## EXERCISE DETAILS
Repeat the entries exactly as they stand.

# # # #

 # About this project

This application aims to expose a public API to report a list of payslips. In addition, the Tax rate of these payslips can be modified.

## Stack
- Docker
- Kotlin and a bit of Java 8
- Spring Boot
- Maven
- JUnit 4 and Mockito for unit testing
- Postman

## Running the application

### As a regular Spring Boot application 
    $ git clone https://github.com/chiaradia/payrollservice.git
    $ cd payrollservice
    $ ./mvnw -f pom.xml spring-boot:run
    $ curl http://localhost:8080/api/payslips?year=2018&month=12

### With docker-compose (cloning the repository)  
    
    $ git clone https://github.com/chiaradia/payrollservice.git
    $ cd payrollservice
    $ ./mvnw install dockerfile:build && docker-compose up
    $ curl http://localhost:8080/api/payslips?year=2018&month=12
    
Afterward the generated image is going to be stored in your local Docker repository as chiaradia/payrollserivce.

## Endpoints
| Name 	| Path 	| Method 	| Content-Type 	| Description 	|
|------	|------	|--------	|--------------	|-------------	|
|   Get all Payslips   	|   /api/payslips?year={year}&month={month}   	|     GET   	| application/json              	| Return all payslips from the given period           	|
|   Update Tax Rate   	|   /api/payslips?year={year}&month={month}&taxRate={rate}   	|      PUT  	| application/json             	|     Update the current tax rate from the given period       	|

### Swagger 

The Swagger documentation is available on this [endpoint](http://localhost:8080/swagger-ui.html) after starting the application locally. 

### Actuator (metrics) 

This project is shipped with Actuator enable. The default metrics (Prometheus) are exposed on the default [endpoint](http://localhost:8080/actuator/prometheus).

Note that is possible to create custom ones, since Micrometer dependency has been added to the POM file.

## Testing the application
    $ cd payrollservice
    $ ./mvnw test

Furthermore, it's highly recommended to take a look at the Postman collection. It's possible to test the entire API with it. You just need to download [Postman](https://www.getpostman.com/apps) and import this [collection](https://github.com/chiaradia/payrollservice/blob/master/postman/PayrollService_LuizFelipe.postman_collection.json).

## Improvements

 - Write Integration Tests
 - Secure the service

# # # #

## RESPONSE BOX
 # About this project

This application aims to expose a public API to report a list of payslips. In addition, the Tax rate of these payslips can be modified.

## Stack
- Docker
- Kotlin and a bit of Java 8
- Spring Boot
- Maven
- JUnit 4 and Mockito for unit testing
- Postman

## Running the application

### As a regular Spring Boot application 
    $ git clone https://github.com/chiaradia/payrollservice.git
    $ cd payrollservice
    $ ./mvnw -f pom.xml spring-boot:run
    $ curl http://localhost:8080/api/payslips?year=2018&month=12

### With docker-compose (cloning the repository)  
    
    $ git clone https://github.com/chiaradia/payrollservice.git
    $ cd payrollservice
    $ ./mvnw install dockerfile:build && docker-compose up
    $ curl http://localhost:8080/api/payslips?year=2018&month=12
    
Afterward the generated image is going to be stored in your local Docker repository as chiaradia/payrollserivce.

## Endpoints
| Name 	| Path 	| Method 	| Content-Type 	| Description 	|
|------	|------	|--------	|--------------	|-------------	|
|   Get all Payslips   	|   /api/payslips?year={year}&month={month}   	|     GET   	| application/json              	| Return all payslips from the given period           	|
|   Update Tax Rate   	|   /api/payslips?year={year}&month={month}&taxRate={rate}   	|      PUT  	| application/json             	|     Update the current tax rate from the given period       	|

### Swagger 

The Swagger documentation is available on this [endpoint](http://localhost:8080/swagger-ui.html) after starting the application locally. 

### Actuator (metrics) 

This project is shipped with Actuator enable. The default metrics (Prometheus) are exposed on the default [endpoint](http://localhost:8080/actuator/prometheus).

Note that is possible to create custom ones, since Micrometer dependency has been added to the POM file.

## Testing the application
    $ cd payrollservice
    $ ./mvnw test

Furthermore, it's highly recommended to take a look at the Postman collection. It's possible to test the entire API with it. You just need to download [Postman](https://www.getpostman.com/apps) and import this [collection](https://github.com/chiaradia/payrollservice/blob/master/postman/PayrollService_LuizFelipe.postman_collection.json).

## Improvements

 - Write Integration Tests
 - Secure the service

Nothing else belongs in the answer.